Stored items:
<<<<

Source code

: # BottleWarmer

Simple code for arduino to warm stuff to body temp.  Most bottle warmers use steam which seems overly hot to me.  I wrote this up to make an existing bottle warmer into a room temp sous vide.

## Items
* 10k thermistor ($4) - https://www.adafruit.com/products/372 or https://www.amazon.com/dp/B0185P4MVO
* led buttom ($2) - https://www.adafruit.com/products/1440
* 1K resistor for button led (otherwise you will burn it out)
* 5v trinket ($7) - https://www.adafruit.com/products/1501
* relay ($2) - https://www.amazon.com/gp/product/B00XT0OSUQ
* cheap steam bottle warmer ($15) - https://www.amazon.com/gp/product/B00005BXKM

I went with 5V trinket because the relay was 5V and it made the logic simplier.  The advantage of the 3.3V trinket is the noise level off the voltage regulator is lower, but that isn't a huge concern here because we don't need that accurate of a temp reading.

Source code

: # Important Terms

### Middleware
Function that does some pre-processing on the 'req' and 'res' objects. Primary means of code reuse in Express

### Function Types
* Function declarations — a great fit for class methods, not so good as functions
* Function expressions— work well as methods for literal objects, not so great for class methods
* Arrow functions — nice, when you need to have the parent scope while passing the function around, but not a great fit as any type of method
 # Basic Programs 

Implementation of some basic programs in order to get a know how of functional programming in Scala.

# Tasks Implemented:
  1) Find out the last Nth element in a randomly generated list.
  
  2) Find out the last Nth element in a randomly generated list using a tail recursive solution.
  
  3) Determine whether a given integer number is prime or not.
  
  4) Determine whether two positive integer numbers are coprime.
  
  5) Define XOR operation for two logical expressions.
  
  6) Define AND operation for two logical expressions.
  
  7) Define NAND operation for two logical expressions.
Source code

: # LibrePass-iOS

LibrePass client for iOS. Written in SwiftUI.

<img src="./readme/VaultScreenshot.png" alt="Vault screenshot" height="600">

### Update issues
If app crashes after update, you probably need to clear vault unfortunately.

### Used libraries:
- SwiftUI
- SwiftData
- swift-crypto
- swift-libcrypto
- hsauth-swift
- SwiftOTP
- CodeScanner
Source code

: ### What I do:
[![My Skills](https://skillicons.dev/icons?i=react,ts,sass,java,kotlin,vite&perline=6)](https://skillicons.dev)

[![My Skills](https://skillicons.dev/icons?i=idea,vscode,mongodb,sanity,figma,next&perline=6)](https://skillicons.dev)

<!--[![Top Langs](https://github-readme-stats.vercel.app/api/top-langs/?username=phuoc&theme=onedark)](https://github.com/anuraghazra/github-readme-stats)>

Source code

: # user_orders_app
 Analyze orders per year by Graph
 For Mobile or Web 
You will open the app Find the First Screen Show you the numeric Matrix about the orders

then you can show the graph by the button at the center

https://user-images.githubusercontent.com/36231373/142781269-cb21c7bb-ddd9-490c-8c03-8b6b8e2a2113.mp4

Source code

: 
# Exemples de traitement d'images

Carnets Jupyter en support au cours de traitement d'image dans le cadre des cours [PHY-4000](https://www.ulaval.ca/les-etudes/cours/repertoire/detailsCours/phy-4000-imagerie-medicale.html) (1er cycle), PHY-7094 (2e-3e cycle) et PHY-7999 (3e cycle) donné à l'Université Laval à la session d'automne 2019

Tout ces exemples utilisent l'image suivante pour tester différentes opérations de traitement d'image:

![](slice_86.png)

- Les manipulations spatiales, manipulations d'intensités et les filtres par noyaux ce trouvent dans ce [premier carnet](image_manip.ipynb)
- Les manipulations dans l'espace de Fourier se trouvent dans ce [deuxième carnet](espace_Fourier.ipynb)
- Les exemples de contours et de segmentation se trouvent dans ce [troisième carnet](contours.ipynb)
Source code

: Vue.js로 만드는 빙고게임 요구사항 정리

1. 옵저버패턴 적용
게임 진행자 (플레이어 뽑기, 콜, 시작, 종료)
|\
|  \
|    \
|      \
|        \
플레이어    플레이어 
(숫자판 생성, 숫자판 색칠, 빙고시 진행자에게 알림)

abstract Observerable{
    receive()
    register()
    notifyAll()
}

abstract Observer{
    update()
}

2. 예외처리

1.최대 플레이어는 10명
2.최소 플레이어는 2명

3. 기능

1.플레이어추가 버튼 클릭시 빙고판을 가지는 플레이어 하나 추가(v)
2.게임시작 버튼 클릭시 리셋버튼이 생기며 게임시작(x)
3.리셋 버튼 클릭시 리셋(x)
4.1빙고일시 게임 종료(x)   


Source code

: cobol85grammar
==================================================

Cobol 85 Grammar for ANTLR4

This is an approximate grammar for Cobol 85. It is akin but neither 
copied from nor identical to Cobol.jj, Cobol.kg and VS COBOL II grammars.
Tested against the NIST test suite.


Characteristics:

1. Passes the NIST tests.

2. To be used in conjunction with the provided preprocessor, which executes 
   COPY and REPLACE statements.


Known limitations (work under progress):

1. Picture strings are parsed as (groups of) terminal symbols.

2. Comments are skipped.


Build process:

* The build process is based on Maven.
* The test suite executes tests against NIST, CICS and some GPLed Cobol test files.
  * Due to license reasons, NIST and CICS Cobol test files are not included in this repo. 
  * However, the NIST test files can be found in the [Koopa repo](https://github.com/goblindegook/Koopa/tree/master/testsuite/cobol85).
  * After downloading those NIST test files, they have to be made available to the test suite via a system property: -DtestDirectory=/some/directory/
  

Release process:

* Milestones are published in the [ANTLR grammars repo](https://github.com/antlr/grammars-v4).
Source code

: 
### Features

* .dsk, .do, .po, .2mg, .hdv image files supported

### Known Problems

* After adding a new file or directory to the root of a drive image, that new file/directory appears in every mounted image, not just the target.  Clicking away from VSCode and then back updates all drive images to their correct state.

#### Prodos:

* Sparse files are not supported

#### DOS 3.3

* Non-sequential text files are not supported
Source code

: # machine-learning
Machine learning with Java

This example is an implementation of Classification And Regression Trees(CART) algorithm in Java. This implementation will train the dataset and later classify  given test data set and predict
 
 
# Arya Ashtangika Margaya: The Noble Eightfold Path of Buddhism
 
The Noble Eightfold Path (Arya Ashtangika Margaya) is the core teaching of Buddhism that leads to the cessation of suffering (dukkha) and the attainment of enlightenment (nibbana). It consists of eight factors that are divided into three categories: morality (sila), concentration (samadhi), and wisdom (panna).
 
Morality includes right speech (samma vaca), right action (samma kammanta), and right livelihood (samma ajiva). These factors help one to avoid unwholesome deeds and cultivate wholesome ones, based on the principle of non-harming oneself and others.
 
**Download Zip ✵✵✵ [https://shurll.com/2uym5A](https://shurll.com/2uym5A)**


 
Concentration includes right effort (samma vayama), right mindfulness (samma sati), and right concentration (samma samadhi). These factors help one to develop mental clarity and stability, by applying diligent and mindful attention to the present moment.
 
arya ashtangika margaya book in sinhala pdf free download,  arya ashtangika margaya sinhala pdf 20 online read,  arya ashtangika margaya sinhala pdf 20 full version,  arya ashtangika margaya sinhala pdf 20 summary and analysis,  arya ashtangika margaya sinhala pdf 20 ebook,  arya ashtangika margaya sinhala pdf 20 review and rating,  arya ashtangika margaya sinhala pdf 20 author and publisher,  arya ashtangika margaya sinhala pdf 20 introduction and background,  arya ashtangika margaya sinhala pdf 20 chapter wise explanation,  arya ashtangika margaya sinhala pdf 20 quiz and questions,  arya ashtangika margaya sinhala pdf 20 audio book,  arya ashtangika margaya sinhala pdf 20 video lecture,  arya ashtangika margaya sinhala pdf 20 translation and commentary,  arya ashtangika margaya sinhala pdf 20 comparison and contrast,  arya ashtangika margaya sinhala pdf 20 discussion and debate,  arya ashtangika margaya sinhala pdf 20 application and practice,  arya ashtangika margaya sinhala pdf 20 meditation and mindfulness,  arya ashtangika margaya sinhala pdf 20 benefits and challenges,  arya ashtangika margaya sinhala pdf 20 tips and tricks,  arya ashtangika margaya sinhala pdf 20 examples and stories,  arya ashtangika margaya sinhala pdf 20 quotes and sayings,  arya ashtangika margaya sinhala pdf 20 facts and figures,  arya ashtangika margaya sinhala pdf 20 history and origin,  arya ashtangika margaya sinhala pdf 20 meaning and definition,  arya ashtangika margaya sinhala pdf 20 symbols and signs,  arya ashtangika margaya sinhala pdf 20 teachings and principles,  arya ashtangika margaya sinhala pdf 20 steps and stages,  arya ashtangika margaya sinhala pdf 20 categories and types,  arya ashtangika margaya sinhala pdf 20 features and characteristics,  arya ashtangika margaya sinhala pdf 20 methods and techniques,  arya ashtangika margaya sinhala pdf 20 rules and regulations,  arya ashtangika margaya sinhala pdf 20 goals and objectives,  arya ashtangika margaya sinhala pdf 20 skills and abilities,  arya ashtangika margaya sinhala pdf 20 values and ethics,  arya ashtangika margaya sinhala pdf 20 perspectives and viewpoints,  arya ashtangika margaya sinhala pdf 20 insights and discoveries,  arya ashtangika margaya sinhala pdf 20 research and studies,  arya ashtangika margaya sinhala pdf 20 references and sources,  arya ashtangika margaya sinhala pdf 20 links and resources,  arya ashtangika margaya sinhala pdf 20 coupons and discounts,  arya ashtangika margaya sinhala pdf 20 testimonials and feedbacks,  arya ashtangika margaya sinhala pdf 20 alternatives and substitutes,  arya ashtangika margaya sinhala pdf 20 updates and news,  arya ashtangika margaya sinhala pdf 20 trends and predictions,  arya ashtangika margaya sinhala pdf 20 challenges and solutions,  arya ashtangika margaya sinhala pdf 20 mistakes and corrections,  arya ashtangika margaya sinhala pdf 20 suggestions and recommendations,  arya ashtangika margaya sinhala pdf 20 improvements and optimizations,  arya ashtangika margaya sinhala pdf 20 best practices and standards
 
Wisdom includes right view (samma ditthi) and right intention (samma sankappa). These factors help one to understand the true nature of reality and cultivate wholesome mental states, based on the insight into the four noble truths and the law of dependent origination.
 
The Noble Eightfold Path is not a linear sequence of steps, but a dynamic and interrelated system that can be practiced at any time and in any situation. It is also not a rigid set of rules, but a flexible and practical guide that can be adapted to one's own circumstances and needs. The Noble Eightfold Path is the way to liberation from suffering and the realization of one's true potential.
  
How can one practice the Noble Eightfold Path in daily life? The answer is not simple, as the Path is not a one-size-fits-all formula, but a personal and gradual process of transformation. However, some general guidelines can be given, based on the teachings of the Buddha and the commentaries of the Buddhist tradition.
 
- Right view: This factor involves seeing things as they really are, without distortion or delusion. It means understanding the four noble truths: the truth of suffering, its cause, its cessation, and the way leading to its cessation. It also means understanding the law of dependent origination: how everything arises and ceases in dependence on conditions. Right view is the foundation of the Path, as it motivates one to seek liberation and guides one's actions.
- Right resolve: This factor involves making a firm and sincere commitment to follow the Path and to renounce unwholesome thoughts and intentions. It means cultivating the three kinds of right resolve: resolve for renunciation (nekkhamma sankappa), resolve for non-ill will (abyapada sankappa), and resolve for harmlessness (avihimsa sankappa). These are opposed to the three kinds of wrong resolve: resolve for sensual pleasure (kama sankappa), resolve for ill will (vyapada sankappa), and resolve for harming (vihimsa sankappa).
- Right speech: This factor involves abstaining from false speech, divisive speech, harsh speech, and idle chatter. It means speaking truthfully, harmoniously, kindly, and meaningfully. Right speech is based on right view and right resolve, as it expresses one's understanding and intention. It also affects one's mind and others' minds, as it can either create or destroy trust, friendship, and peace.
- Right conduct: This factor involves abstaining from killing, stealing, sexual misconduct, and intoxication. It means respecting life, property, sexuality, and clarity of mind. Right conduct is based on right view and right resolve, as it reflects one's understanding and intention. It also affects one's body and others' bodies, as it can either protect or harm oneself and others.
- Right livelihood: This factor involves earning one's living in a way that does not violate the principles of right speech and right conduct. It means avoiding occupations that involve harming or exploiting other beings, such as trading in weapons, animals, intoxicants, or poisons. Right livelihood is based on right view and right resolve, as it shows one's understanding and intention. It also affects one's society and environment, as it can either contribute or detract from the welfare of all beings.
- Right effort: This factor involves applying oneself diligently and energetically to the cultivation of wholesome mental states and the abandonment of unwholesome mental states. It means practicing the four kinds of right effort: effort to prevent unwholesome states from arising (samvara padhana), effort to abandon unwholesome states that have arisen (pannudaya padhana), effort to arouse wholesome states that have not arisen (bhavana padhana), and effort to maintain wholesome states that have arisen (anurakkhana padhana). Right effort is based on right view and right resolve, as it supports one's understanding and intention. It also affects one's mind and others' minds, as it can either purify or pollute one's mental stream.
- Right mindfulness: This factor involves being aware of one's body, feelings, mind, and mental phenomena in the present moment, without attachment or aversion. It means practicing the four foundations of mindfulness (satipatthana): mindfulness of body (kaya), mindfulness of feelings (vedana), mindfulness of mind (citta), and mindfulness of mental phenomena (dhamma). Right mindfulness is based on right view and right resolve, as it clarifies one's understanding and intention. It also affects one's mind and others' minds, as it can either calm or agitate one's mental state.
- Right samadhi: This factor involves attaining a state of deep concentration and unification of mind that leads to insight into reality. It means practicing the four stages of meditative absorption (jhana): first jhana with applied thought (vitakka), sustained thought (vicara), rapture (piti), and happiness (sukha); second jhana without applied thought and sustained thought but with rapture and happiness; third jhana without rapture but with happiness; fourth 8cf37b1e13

>>>>

▶ **Task goal**
Retype only the stretch of lines above starting at the one with "- Les manipulations dans" and stopping at the one with "1. 옵저버패턴 적용", exactly as written, with both kept.

▶ **Reply to the task**
- Les manipulations dans l'espace de Fourier se trouvent dans ce [deuxième carnet](espace_Fourier.ipynb)
- Les exemples de contours et de segmentation se trouvent dans ce [troisième carnet](contours.ipynb)
Source code

: Vue.js로 만드는 빙고게임 요구사항 정리

1. 옵저버패턴 적용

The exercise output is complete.